→ **Your goal**
Copy the records below word for word, from the first line through the line that contains "## Restart the", and leave out any pictures.

(Collected data)
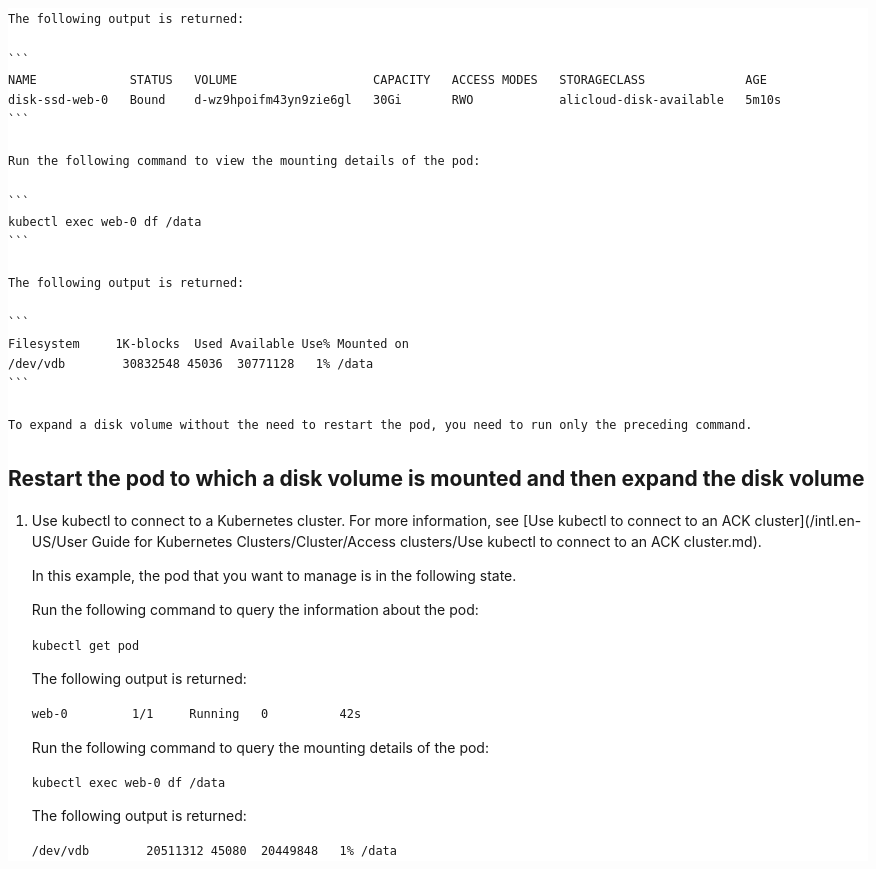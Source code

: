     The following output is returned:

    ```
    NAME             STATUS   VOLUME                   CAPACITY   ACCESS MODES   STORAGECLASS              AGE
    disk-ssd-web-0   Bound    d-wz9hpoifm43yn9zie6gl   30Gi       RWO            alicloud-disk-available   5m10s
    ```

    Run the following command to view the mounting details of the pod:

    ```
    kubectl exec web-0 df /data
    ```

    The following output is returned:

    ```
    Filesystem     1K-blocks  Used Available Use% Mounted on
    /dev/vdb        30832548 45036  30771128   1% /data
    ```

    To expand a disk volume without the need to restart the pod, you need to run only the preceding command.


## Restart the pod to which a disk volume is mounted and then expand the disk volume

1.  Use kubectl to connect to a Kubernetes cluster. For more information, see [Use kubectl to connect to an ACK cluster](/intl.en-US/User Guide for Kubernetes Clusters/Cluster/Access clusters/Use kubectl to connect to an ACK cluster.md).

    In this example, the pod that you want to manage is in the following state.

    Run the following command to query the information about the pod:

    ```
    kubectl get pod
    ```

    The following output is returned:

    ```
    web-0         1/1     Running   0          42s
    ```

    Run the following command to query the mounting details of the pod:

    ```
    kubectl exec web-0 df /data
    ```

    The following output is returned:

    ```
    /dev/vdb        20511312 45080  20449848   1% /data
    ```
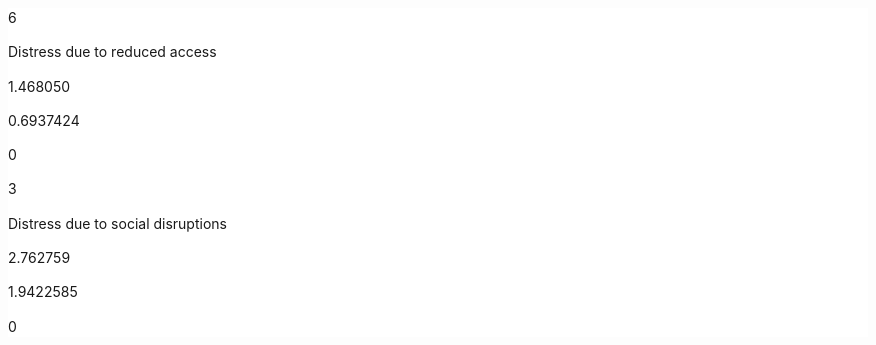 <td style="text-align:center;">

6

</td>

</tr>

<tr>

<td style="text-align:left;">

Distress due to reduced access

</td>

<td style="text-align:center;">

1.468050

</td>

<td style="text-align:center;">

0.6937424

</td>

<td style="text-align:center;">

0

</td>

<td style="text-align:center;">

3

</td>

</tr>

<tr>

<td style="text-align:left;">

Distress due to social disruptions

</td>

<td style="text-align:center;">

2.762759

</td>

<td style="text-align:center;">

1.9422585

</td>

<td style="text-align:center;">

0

→ **Written response**
Source code

:     The following output is returned:

    ```
    NAME             STATUS   VOLUME                   CAPACITY   ACCESS MODES   STORAGECLASS              AGE
    disk-ssd-web-0   Bound    d-wz9hpoifm43yn9zie6gl   30Gi       RWO            alicloud-disk-available   5m10s
    ```

    Run the following command to view the mounting details of the pod:

    ```
    kubectl exec web-0 df /data
    ```

    The following output is returned:

    ```
    Filesystem     1K-blocks  Used Available Use% Mounted on
    /dev/vdb        30832548 45036  30771128   1% /data
    ```

    To expand a disk volume without the need to restart the pod, you need to run only the preceding command.


## Restart the pod to which a disk volume is mounted and then expand the disk volume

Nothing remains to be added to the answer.